Meanwhile, China's first Mars probe Yinghuo-1 will go into orbit around Mars and observe the planet itself. The Chinese probe, which will not land on Mars nor return to Earth, will stay permanently in space and communicate with ground control directly through satellites. The launch of Phobos-Grunt and Yinghuo-1, originally scheduled for October 2009 on a Russian carrier rocket, had been postponed until 2011 due to "technical reasons" on the Russian side.

Update:
Russia’s unmanned Phobos-Grunt spacecraft may be in serious trouble, as it apparently has encountered problems with either computer software or the propulsion system, or perhaps both. There appears to be some confusion about what may have happened, with various sources reporting different things.

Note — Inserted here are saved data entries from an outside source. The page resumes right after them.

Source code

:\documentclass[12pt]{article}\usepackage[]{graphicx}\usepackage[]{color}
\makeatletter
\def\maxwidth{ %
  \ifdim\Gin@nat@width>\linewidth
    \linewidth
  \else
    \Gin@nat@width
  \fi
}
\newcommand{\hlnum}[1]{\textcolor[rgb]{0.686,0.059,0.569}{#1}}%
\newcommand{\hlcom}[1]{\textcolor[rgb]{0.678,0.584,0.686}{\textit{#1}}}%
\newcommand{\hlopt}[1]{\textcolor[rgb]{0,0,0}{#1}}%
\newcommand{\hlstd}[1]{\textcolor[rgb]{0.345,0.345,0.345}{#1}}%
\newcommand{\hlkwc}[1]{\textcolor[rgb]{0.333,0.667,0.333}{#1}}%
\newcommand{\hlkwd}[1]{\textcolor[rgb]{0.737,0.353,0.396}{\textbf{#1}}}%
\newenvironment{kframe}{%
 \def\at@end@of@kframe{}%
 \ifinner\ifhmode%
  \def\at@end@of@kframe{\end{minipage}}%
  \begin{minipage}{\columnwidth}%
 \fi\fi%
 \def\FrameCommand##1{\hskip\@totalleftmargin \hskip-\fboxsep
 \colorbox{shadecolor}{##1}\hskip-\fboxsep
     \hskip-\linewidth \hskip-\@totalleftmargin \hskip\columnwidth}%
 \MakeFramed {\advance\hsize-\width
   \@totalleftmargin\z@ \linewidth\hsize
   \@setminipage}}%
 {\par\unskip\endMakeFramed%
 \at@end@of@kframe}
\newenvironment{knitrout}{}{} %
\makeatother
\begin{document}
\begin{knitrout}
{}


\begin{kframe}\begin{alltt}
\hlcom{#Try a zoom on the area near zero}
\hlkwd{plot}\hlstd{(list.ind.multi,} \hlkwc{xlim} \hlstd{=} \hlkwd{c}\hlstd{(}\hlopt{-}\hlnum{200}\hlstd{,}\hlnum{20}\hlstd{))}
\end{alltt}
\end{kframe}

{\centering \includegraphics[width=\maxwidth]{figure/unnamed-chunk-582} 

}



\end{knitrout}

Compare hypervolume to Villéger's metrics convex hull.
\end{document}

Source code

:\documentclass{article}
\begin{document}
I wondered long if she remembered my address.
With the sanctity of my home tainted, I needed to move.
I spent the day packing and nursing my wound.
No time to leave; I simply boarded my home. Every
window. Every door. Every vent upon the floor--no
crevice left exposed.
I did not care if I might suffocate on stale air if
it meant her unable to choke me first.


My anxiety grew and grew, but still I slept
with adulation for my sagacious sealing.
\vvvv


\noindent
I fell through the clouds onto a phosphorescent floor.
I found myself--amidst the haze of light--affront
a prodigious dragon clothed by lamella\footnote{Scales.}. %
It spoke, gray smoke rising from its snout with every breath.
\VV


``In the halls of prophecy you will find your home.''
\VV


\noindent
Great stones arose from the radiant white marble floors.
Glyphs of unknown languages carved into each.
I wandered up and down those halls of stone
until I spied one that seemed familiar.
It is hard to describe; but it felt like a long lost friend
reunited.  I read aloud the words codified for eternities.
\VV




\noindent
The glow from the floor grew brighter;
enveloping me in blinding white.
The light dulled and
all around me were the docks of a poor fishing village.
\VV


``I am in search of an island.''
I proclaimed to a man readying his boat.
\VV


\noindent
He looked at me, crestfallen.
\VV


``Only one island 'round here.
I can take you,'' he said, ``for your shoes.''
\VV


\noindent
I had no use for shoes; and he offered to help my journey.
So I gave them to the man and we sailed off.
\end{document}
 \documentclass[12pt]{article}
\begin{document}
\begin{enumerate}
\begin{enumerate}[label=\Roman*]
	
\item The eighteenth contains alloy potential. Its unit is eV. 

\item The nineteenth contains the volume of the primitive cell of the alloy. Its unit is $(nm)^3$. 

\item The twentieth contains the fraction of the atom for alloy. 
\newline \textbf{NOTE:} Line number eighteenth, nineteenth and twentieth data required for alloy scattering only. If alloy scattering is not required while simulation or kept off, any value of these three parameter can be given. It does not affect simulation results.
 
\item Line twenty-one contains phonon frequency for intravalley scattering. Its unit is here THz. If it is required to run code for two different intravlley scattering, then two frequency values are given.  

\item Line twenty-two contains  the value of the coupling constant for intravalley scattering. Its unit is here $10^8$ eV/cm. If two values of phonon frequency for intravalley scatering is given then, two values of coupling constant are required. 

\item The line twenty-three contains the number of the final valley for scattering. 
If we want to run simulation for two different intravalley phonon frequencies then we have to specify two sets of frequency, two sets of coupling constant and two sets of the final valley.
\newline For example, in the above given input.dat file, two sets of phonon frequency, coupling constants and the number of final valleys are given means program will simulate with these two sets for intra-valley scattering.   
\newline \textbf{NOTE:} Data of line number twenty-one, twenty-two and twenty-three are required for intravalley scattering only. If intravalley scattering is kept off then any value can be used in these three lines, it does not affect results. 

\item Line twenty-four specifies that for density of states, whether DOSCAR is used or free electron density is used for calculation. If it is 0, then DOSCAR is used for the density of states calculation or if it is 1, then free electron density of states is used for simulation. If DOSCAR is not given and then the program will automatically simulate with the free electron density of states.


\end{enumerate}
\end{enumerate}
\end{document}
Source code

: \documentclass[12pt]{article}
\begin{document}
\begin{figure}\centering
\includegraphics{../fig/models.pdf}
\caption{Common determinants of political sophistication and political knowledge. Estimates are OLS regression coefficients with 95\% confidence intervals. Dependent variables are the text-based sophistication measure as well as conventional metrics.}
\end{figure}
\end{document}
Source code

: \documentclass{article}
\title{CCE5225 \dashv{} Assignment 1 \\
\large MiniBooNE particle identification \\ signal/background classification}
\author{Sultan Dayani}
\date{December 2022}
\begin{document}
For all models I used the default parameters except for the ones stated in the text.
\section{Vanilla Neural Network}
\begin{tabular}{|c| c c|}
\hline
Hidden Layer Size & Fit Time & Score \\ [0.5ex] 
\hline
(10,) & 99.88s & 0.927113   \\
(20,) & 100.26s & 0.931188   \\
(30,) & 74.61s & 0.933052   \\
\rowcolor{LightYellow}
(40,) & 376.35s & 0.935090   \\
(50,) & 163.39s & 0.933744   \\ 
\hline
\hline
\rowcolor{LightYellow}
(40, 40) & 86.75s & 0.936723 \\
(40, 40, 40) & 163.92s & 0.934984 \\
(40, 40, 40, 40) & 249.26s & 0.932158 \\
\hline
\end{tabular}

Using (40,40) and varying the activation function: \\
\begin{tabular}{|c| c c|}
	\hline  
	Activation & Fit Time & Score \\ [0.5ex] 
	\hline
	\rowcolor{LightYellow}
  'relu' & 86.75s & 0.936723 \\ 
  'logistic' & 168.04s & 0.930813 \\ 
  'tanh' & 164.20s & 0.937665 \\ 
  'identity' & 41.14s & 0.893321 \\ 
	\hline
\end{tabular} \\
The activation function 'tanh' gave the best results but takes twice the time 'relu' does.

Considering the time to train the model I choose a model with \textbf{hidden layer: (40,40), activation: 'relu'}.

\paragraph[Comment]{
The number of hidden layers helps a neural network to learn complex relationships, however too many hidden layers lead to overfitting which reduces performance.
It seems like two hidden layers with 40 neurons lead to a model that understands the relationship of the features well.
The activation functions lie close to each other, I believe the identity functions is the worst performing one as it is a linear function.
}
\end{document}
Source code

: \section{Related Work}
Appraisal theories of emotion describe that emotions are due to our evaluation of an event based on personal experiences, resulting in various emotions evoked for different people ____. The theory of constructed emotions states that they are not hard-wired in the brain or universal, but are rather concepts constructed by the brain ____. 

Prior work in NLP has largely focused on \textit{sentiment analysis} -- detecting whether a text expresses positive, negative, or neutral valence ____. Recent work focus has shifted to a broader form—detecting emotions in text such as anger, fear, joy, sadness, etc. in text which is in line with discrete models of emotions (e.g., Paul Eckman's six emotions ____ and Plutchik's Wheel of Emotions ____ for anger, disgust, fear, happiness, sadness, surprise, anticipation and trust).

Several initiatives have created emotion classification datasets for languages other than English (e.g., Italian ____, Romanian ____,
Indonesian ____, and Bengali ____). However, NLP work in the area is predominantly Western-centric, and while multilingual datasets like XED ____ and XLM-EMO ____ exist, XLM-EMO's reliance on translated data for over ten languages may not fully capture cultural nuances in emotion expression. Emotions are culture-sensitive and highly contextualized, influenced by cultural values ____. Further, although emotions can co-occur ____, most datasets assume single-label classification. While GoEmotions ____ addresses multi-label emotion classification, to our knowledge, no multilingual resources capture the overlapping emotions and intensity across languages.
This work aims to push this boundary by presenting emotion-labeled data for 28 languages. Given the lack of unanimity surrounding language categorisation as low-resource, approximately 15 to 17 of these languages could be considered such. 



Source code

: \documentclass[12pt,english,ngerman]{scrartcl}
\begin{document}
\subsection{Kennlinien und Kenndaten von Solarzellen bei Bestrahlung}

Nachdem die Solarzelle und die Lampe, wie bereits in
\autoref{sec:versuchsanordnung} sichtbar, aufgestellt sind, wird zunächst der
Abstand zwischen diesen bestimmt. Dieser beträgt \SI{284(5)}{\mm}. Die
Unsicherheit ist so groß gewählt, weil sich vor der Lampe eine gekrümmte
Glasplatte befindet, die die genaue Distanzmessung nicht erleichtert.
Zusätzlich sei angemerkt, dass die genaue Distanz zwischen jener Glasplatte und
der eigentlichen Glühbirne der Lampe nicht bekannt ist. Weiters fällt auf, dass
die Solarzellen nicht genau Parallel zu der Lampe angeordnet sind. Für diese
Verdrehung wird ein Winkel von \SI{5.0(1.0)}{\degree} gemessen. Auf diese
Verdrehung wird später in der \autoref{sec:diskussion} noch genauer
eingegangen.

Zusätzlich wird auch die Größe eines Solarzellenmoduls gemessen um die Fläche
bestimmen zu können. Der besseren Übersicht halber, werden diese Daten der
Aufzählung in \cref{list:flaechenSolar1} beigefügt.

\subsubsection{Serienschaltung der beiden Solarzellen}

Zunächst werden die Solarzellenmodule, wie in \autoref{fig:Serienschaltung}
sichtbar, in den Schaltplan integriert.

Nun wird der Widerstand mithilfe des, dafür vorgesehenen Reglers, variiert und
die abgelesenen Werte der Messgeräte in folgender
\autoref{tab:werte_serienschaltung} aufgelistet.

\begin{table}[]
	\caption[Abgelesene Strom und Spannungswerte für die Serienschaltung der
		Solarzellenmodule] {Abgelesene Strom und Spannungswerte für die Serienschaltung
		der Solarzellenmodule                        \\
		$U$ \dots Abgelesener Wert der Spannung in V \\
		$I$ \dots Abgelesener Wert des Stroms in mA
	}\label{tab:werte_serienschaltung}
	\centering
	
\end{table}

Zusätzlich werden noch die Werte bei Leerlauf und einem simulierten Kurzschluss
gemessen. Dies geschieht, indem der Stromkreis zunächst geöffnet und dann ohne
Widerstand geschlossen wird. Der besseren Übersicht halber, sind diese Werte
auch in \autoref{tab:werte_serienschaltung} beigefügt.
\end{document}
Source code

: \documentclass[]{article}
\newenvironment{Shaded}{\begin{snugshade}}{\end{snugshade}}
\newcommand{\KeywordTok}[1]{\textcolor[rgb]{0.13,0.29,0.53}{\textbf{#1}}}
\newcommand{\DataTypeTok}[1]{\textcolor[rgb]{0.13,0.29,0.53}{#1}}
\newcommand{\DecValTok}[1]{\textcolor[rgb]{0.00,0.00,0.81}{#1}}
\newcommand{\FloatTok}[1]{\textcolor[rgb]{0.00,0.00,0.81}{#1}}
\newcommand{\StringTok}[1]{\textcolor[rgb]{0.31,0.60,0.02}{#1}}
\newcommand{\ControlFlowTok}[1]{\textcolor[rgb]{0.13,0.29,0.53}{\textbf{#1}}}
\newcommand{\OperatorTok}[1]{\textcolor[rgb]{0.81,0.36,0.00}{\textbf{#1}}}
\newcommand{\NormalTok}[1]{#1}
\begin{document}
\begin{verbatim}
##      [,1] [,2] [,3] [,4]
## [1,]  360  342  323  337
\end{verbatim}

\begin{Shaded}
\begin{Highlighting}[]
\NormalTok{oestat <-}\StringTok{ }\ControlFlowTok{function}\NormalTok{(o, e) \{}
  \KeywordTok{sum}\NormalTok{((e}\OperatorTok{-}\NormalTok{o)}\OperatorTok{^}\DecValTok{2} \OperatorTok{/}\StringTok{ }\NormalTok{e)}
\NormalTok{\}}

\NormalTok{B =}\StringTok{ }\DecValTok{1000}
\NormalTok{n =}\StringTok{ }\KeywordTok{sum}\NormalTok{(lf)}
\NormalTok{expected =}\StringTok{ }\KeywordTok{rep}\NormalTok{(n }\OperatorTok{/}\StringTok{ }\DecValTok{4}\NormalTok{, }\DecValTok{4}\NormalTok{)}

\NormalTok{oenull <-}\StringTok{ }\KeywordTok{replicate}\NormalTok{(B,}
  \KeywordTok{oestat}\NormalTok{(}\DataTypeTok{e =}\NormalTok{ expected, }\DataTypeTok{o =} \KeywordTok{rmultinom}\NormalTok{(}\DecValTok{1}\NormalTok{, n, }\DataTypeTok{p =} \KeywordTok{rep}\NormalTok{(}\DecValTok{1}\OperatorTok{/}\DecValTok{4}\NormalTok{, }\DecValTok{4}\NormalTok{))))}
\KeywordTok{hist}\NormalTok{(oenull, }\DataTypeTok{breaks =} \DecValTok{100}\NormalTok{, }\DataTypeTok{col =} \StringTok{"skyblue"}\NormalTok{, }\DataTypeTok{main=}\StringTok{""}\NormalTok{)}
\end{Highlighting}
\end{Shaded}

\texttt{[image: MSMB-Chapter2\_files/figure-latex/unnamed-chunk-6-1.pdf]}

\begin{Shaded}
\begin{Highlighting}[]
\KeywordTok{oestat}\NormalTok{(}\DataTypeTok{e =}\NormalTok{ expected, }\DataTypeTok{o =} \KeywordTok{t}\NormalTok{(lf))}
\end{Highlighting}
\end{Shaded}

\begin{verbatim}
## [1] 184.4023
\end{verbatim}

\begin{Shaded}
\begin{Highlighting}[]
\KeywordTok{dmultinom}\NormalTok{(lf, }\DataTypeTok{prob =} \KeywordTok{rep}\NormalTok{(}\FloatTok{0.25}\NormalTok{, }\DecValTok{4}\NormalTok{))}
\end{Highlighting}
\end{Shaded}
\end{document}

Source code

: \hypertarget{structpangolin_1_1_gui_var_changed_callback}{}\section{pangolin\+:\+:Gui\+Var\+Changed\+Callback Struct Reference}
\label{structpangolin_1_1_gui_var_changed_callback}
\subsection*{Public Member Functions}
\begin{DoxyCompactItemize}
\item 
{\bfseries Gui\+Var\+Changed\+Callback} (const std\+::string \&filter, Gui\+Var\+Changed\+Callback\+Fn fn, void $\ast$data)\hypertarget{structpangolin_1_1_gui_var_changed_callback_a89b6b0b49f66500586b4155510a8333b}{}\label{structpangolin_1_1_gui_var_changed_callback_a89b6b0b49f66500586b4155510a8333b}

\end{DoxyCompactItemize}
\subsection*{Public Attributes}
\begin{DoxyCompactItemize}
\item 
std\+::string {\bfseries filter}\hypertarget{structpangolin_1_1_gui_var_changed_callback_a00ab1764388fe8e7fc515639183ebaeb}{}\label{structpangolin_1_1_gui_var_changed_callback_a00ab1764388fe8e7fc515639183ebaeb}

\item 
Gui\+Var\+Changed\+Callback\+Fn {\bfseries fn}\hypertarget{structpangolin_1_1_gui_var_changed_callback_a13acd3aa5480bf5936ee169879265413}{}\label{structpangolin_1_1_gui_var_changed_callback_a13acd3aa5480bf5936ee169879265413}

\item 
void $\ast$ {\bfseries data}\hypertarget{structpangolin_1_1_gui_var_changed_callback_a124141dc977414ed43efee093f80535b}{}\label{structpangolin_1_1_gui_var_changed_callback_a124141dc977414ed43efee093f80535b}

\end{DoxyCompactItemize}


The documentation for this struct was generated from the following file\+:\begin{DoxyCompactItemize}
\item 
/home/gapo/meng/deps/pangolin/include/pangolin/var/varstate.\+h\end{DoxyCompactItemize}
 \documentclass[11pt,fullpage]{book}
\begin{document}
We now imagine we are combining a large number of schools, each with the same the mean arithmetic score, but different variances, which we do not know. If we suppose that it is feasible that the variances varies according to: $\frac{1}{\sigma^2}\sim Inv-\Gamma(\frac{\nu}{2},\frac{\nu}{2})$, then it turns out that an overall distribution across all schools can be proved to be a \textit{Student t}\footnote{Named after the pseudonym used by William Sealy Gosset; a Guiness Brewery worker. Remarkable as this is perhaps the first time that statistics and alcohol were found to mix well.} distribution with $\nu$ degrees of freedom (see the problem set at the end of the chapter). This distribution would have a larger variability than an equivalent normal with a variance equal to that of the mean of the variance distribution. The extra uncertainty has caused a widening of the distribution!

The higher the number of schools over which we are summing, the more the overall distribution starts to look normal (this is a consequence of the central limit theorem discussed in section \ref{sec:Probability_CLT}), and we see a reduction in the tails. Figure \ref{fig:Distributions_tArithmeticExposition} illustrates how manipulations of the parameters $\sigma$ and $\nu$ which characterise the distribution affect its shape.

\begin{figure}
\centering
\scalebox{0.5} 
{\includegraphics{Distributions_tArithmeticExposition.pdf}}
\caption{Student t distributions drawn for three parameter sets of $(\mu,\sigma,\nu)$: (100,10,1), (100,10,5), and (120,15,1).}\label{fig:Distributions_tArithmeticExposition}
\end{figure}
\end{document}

Russian Space Agency head Vladimir Popovkin was quoted by the Ria news agency, with a Google translation, “We’ve had a bad night, we could not detect long spacecraft, now found his position. It was found that the propulsion system failed. There was neither the first nor the second inclusion.”

Roughly, it appears that at first they lost telemetry with the spacecraft, but then were able to locate it and found that the first and second burns did not occur.

The spacecraft launched from the Baikonur Cosmodrome in Kazakhstan by a Zenit-2 booster rocket at 12:16 a.m. Moscow time on Wednesday and separated from the booster about 11 minutes later.